On the 23rd of July, Meta revealed the introduction of the Llama 3.1 lineup of multilingual, large language models (LLMs). This collection includes both models that are pre-trained and those that have been fine-tuned for text in/text out tasks, featuring open-source generative AI models in capacities of 8B, 70B, and—for the initial time—405B parameters.
Llama 3.1 405B is the first model that can match the best AI models in many areas like general knowledge, control, math, using tools, and translating languages. With the 405B model, we’re ready to boost innovation, opening up new chances for growth and discovery. We think the new Llama will spark new uses and ways of modeling, like creating synthetic data to help train smaller models, and model distillation, which has never been done on this level before in open source.
Model evaluations
In this update, we tested Llama 3.1 against more than 150 benchmark datasets in various languages. We also did detailed tests with humans to see how it compares to other models in real situations. Our main model did well against top models like GPT-4 and GPT-4o, and Claude 3.5 Sonnet. Our smaller models also did well against models with similar numbers of parameters, both closed and open.
Model Architecture
Training Llama 3.1, our biggest model to date, with over 15 trillion tokens, was a big challenge. To make training runs large enough and fast, we made big improvements to our training setup and used over 16,000 H100 GPUs, setting a new record for the largest Llama model trained.
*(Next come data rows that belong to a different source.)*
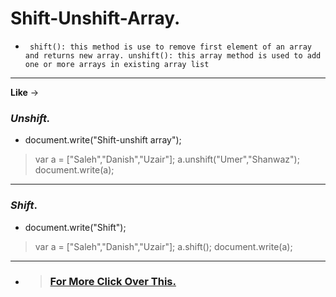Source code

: # Shift-Unshift-Array.
* `` shift(): this method is use to remove first element of an array and returns new array. unshift(): this array method is used to add one or more arrays in existing array list``
---

__Like__ ->
### _Unshift._
* document.write("Shift-unshift array");

 >var a = ["Saleh","Danish","Uzair"];
a.unshift("Umer","Shanwaz");
document.write(a);
---

### _Shift_.
* document.write("Shift");

> var a = ["Saleh","Danish","Uzair"];
a.shift();
document.write(a);
---

* > ### [For More Click Over This.](../Js/shift-unshift-array.js)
Meta’s latest version of Llama 3.1 is a big deal in the AI world. It’s just as good as top-secret AI models and aims to make AI more accessible, encouraging new ideas and setting high standards for working together and being open.
Although OpenAI’s GPT-5, expected to be really smart, might compete with Llama 3.1, Llama 3.1’s good results against GPT-4o show the strength of open-source AI. This ongoing development could make AI technology more available and speed up new ideas in tech.